The opinion of the Specialised Experts has been sought with regard to the classification of nickel sulphate as Muta. Cat. 3; R68 at their meeting in April 2004. The Specialised Experts concluded that nickel sulphate, nickel chloride and nickel nitrate should be classified as Muta. Cat. 3; R68. This conclusion is based on evidence of in vivo genotoxicity in somatic cells, after systemic exposure. Hence the possibility that the germ cells are affected cannot be excluded. The Specialised Experts did not consider that further testing of effects on germ cells was practicable (European Commission, 2004).

Further testing in an in vivo comet assay in lung cells after inhalational exposure is also considered to be unnecessary for the purposes of risk characterisation. A positive result would not alter the conclusions for the classification as a mutagen, and a negative result would not be regarded as sufficient evidence to justify the use of a threshold approach in the carcinogenicity risk characterisation.
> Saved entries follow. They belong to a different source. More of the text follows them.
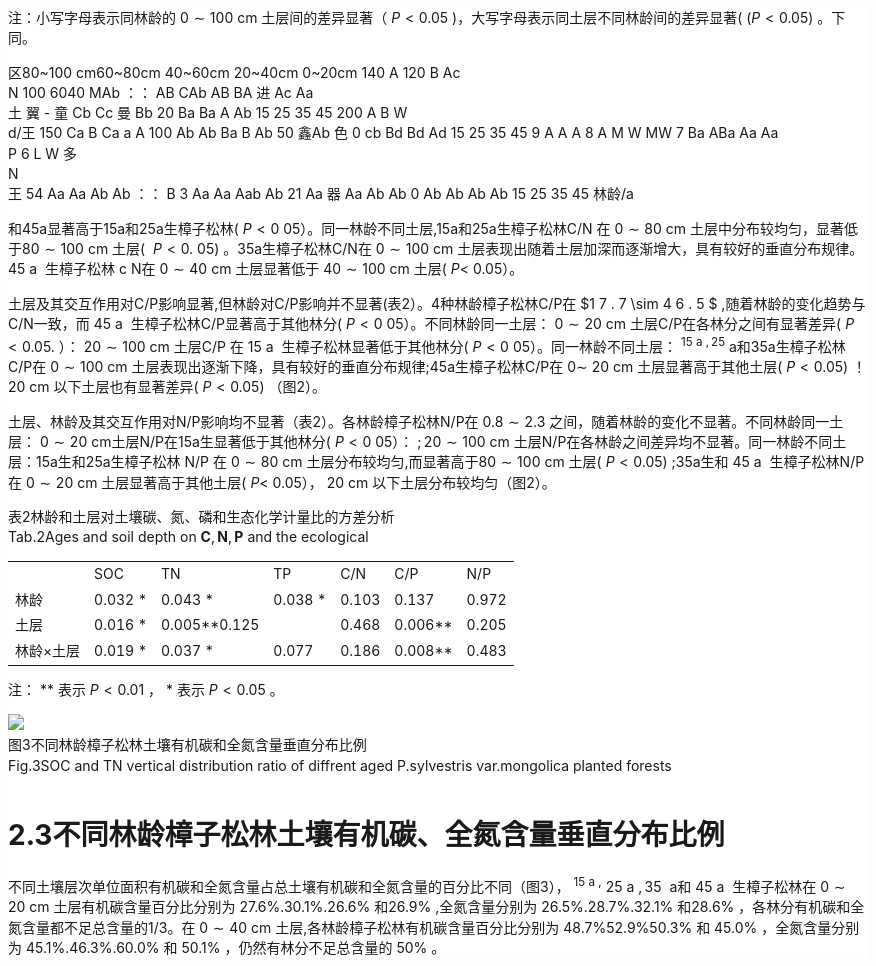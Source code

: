 注：小写字母表示同林龄的 $0 \sim 1 0 0 \ \mathrm { c m }$ 土层间的差异显著（ $\textstyle P < 0 . 0 5$ )，大写字母表示同土层不同林龄间的差异显著( $\left( P < 0 . 0 5 \right)$ 。下同。

区80\~100 cm60\~80cm 40\~60cm 20\~40cm 0\~20cm 140 A 120 B Ac   
N 100 6040 MAb ：： AB CAb AB BA 进 Ac Aa   
土 翼 - 童 Cb Cc 曼 Bb 20 Ba Ba A Ab 15 25 35 45 200 A B W   
d/王 150 Ca B Ca a A 100 Ab Ab Ba B Ab 50 鑫Ab 色 0 cb Bd Bd Ad 15 25 35 45 9 A A A 8 A M W MW 7 Ba ABa Aa Aa   
P 6 L W 多   
N   
王 54 Aa Aa Ab Ab ：： B 3 Aa Aa Aab Ab 21 Aa 器 Aa Ab Ab 0 Ab Ab Ab Ab 15 25 35 45 林龄/a

和45a显著高于15a和25a生樟子松林( $P < 0$ 05）。同一林龄不同土层,15a和25a生樟子松林$\mathrm { C } / \mathrm { N }$ 在 $0 \sim 8 0 ~ \mathrm { c m }$ 土层中分布较均匀，显著低于80$\sim 1 0 0 ~ \mathrm { c m }$ 土层( $\ P < 0 . \ 0 5 )$ 。35a生樟子松林C/N在 $0 \sim 1 0 0 \ \mathrm { c m }$ 土层表现出随着土层加深而逐渐增大，具有较好的垂直分布规律。 $4 5 \mathrm { ~ a ~ }$ 生樟子松林 $\mathrm { c }$ N在 $0 \sim 4 0 ~ \mathrm { c m }$ 土层显著低于 $4 0 \sim 1 0 0 ~ \mathrm { c m }$ 土层( $P <$ 0.05）。

土层及其交互作用对C/P影响显著,但林龄对C/P影响并不显著(表2）。4种林龄樟子松林C/P在 $1 7 . 7 \sim 4 6 . 5 \$ ,随着林龄的变化趋势与C/N一致，而 $4 5 \mathrm { ~ a ~ }$ 生樟子松林C/P显著高于其他林分( $P < 0$ 05）。不同林龄同一土层： $0 \sim 2 0 ~ \mathrm { c m }$ 土层C/P在各林分之间有显著差异( $\textstyle P < 0 . 0 5 { \bigl . }$ ）： $2 0 \sim 1 0 0 ~ \mathrm { c m }$ 土层$\mathrm { C } / \mathrm { P }$ 在 $1 5 \mathrm { ~ a ~ }$ 生樟子松林显著低于其他林分( $P < 0$ 05）。同一林龄不同土层： $^ { 1 5 \mathrm { ~ a ~ } , 2 5 }$ a和35a生樟子松林C/P在 $0 \sim 1 0 0 \ \mathrm { c m }$ 土层表现出逐渐下降，具有较好的垂直分布规律;45a生樟子松林C/P在 $0 \sim$ $2 0 \ \mathrm { c m }$ 土层显著高于其他土层( $P < 0 . 0 5 )$ ！ $2 0 \ \mathrm { c m }$ 以下土层也有显著差异( $\scriptstyle P < 0 . 0 5 )$ （图2）。

土层、林龄及其交互作用对N/P影响均不显著（表2）。各林龄樟子松林N/P在 $0 . 8 \sim 2 . 3$ 之间，随着林龄的变化不显著。不同林龄同一土层： $0 \sim 2 0$ cm土层N/P在15a生显著低于其他林分( $P < 0$ 05）： $; 2 0 \sim 1 0 0 ~ \mathrm { c m }$ 土层N/P在各林龄之间差异均不显著。同一林龄不同土层：15a生和25a生樟子松林 $\mathrm { { N / P } }$ 在 $0 \sim 8 0 ~ \mathrm { c m }$ 土层分布较均匀,而显著高于$8 0 \sim 1 0 0 ~ \mathrm { c m }$ 土层( $P < 0 . 0 5 )$ ;35a生和 $4 5 \mathrm { ~ a ~ }$ 生樟子松林N/P在 $0 \sim 2 0 ~ \mathrm { c m }$ 土层显著高于其他土层( $P <$ 0.05）， $2 0 ~ \mathrm { c m }$ 以下土层分布较均匀（图2）。

表2林龄和土层对土壤碳、氮、磷和生态化学计量比的方差分析  
Tab.2Ages and soil depth on $\mathbf { C } , \mathbf { N } , \mathbf { P }$ and the ecological   

<html><body><table><tr><td></td><td>SOC</td><td>TN</td><td>TP</td><td>C/N</td><td>C/P</td><td>N/P</td></tr><tr><td>林龄</td><td>0.032 *</td><td>0.043 *</td><td>0.038 *</td><td>0.103</td><td>0.137</td><td>0.972</td></tr><tr><td>土层</td><td>0.016 *</td><td>0.005**0.125</td><td></td><td>0.468</td><td>0.006**</td><td>0.205</td></tr><tr><td>林龄×土层</td><td>0.019 *</td><td>0.037 *</td><td>0.077</td><td>0.186</td><td>0.008**</td><td>0.483</td></tr></table></body></html>

注： $* *$ 表示 $P < 0 . 0 1$ ， $*$ 表示 $\textstyle P < 0 . 0 5$ 。

![](images/a4c8aaa86da7c170643f90a523c44585ecd8eeb722d7441b229f82459404a719.jpg)  
图3不同林龄樟子松林土壤有机碳和全氮含量垂直分布比例  
Fig.3SOC and TN vertical distribution ratio of diffrent aged P.sylvestris var.mongolica planted forests

# 2.3不同林龄樟子松林土壤有机碳、全氮含量垂直分布比例

不同土壤层次单位面积有机碳和全氮含量占总土壤有机碳和全氮含量的百分比不同（图3）， $^ { 1 5 \mathrm { ~ a ~ } , }$ $2 5 \mathrm { ~ a ~ } , 3 5 \mathrm { ~ }$ a和 $4 5 \mathrm { ~ a ~ }$ 生樟子松林在 $0 \sim 2 0 ~ \mathrm { c m }$ 土层有机碳含量百分比分别为 $2 7 . 6 \% . 3 0 . 1 \% . 2 6 . 6 \%$ 和$2 6 . 9 \%$ ,全氮含量分别为 $2 6 . 5 \% . 2 8 . 7 \% . 3 2 . 1 \%$ 和$2 8 . 6 \%$ ，各林分有机碳和全氮含量都不足总含量的1/3。在 $0 \sim 4 0 ~ \mathrm { c m }$ 土层,各林龄樟子松林有机碳含量百分比分别为 $4 8 . 7 \% 5 2 . 9 \% 5 0 . 3 \%$ 和 $4 5 . 0 \%$ ，全氮含量分别为 $4 5 . 1 \% . 4 6 . 3 \% . 6 0 . 0 \%$ 和 $5 0 . 1 \%$ ，仍然有林分不足总含量的 $5 0 \%$ 。
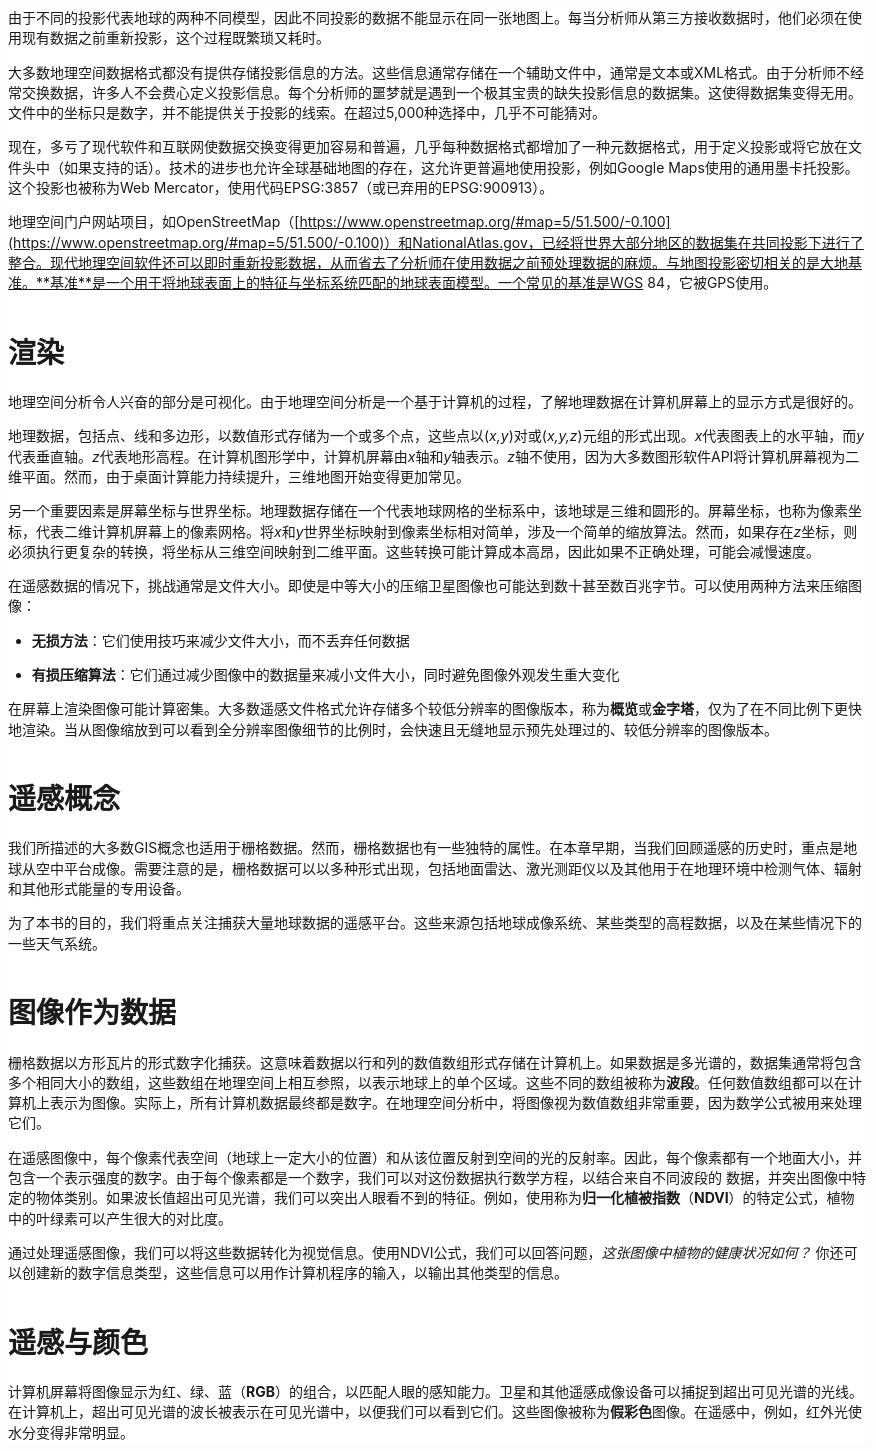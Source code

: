 由于不同的投影代表地球的两种不同模型，因此不同投影的数据不能显示在同一张地图上。每当分析师从第三方接收数据时，他们必须在使用现有数据之前重新投影，这个过程既繁琐又耗时。

大多数地理空间数据格式都没有提供存储投影信息的方法。这些信息通常存储在一个辅助文件中，通常是文本或XML格式。由于分析师不经常交换数据，许多人不会费心定义投影信息。每个分析师的噩梦就是遇到一个极其宝贵的缺失投影信息的数据集。这使得数据集变得无用。文件中的坐标只是数字，并不能提供关于投影的线索。在超过5,000种选择中，几乎不可能猜对。

现在，多亏了现代软件和互联网使数据交换变得更加容易和普遍，几乎每种数据格式都增加了一种元数据格式，用于定义投影或将它放在文件头中（如果支持的话）。技术的进步也允许全球基础地图的存在，这允许更普遍地使用投影，例如Google Maps使用的通用墨卡托投影。这个投影也被称为Web Mercator，使用代码EPSG:3857（或已弃用的EPSG:900913）。

地理空间门户网站项目，如OpenStreetMap（[https://www.openstreetmap.org/#map=5/51.500/-0.100](https://www.openstreetmap.org/#map=5/51.500/-0.100)）和NationalAtlas.gov，已经将世界大部分地区的数据集在共同投影下进行了整合。现代地理空间软件还可以即时重新投影数据，从而省去了分析师在使用数据之前预处理数据的麻烦。与地图投影密切相关的是大地基准。**基准**是一个用于将地球表面上的特征与坐标系统匹配的地球表面模型。一个常见的基准是WGS 84，它被GPS使用。

# 渲染

地理空间分析令人兴奋的部分是可视化。由于地理空间分析是一个基于计算机的过程，了解地理数据在计算机屏幕上的显示方式是很好的。

地理数据，包括点、线和多边形，以数值形式存储为一个或多个点，这些点以(*x,y*)对或(*x,y,z*)元组的形式出现。*x*代表图表上的水平轴，而*y*代表垂直轴。*z*代表地形高程。在计算机图形学中，计算机屏幕由*x*轴和*y*轴表示。*z*轴不使用，因为大多数图形软件API将计算机屏幕视为二维平面。然而，由于桌面计算能力持续提升，三维地图开始变得更加常见。

另一个重要因素是屏幕坐标与世界坐标。地理数据存储在一个代表地球网格的坐标系中，该地球是三维和圆形的。屏幕坐标，也称为像素坐标，代表二维计算机屏幕上的像素网格。将*x*和*y*世界坐标映射到像素坐标相对简单，涉及一个简单的缩放算法。然而，如果存在*z*坐标，则必须执行更复杂的转换，将坐标从三维空间映射到二维平面。这些转换可能计算成本高昂，因此如果不正确处理，可能会减慢速度。

在遥感数据的情况下，挑战通常是文件大小。即使是中等大小的压缩卫星图像也可能达到数十甚至数百兆字节。可以使用两种方法来压缩图像：

+   **无损方法**：它们使用技巧来减少文件大小，而不丢弃任何数据

+   **有损压缩算法**：它们通过减少图像中的数据量来减小文件大小，同时避免图像外观发生重大变化

在屏幕上渲染图像可能计算密集。大多数遥感文件格式允许存储多个较低分辨率的图像版本，称为**概览**或**金字塔**，仅为了在不同比例下更快地渲染。当从图像缩放到可以看到全分辨率图像细节的比例时，会快速且无缝地显示预先处理过的、较低分辨率的图像版本。

# 遥感概念

我们所描述的大多数GIS概念也适用于栅格数据。然而，栅格数据也有一些独特的属性。在本章早期，当我们回顾遥感的历史时，重点是地球从空中平台成像。需要注意的是，栅格数据可以以多种形式出现，包括地面雷达、激光测距仪以及其他用于在地理环境中检测气体、辐射和其他形式能量的专用设备。

为了本书的目的，我们将重点关注捕获大量地球数据的遥感平台。这些来源包括地球成像系统、某些类型的高程数据，以及在某些情况下的一些天气系统。

# 图像作为数据

栅格数据以方形瓦片的形式数字化捕获。这意味着数据以行和列的数值数组形式存储在计算机上。如果数据是多光谱的，数据集通常将包含多个相同大小的数组，这些数组在地理空间上相互参照，以表示地球上的单个区域。这些不同的数组被称为**波段**。任何数值数组都可以在计算机上表示为图像。实际上，所有计算机数据最终都是数字。在地理空间分析中，将图像视为数值数组非常重要，因为数学公式被用来处理它们。

在遥感图像中，每个像素代表空间（地球上一定大小的位置）和从该位置反射到空间的光的反射率。因此，每个像素都有一个地面大小，并包含一个表示强度的数字。由于每个像素都是一个数字，我们可以对这份数据执行数学方程，以结合来自不同波段的 数据，并突出图像中特定的物体类别。如果波长值超出可见光谱，我们可以突出人眼看不到的特征。例如，使用称为**归一化植被指数**（**NDVI**）的特定公式，植物中的叶绿素可以产生很大的对比度。

通过处理遥感图像，我们可以将这些数据转化为视觉信息。使用NDVI公式，我们可以回答问题，*这张图像中植物的健康状况如何？* 你还可以创建新的数字信息类型，这些信息可以用作计算机程序的输入，以输出其他类型的信息。

# 遥感与颜色

计算机屏幕将图像显示为红、绿、蓝（**RGB**）的组合，以匹配人眼的感知能力。卫星和其他遥感成像设备可以捕捉到超出可见光谱的光线。在计算机上，超出可见光谱的波长被表示在可见光谱中，以便我们可以看到它们。这些图像被称为**假彩色**图像。在遥感中，例如，红外光使水分变得非常明显。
Hence, further testing for this effect would not produce additional information that would significantly change the outcome of this risk assessment.

In addition, bacterial mutagenicity tests have been shown to have little utility for the testing of metals, thus further limiting the usefulness of the available data. Since nickel sulphamate is read across from Ni sulphate it carries a classification as Muta. 2;H341.

The following information is taken into account for any hazard / risk assessment:

Data regarding genotoxicity are read-across from Ni sulphate. There is clear evidence indicating that nickel sulphate is genotoxic in vitro, and in particular, is clastogenic. There are a number of in vivo studies in animals. The study by Benson (2002) shows that nickel sulphate given by inhalation seems to induce inflammation and genotoxicity in lung cells at approximately the same concentrations. Some in vivo studies were positive while a recent repeated dose oral micronucleus study (Oller and Erexson, 2007) was negative. Evidence from human studies is limited. There are no definitive studies on germ cells, and little evidence concerning hereditable effects. Recently, nickel compounds have been recognized as genotoxic carcinogens with threshold mode of action in ECHA RAC opinion on nickel and nickel compounds OELs (see ECHA 2018 report discussion inAppendix C2).

Justification for classification or non-classification

Nickel sulphamate is classified as Muta. 2: H341 in the 1st ATP to the CLP Regulation. Background information regarding this classification is provided in the discussion section above.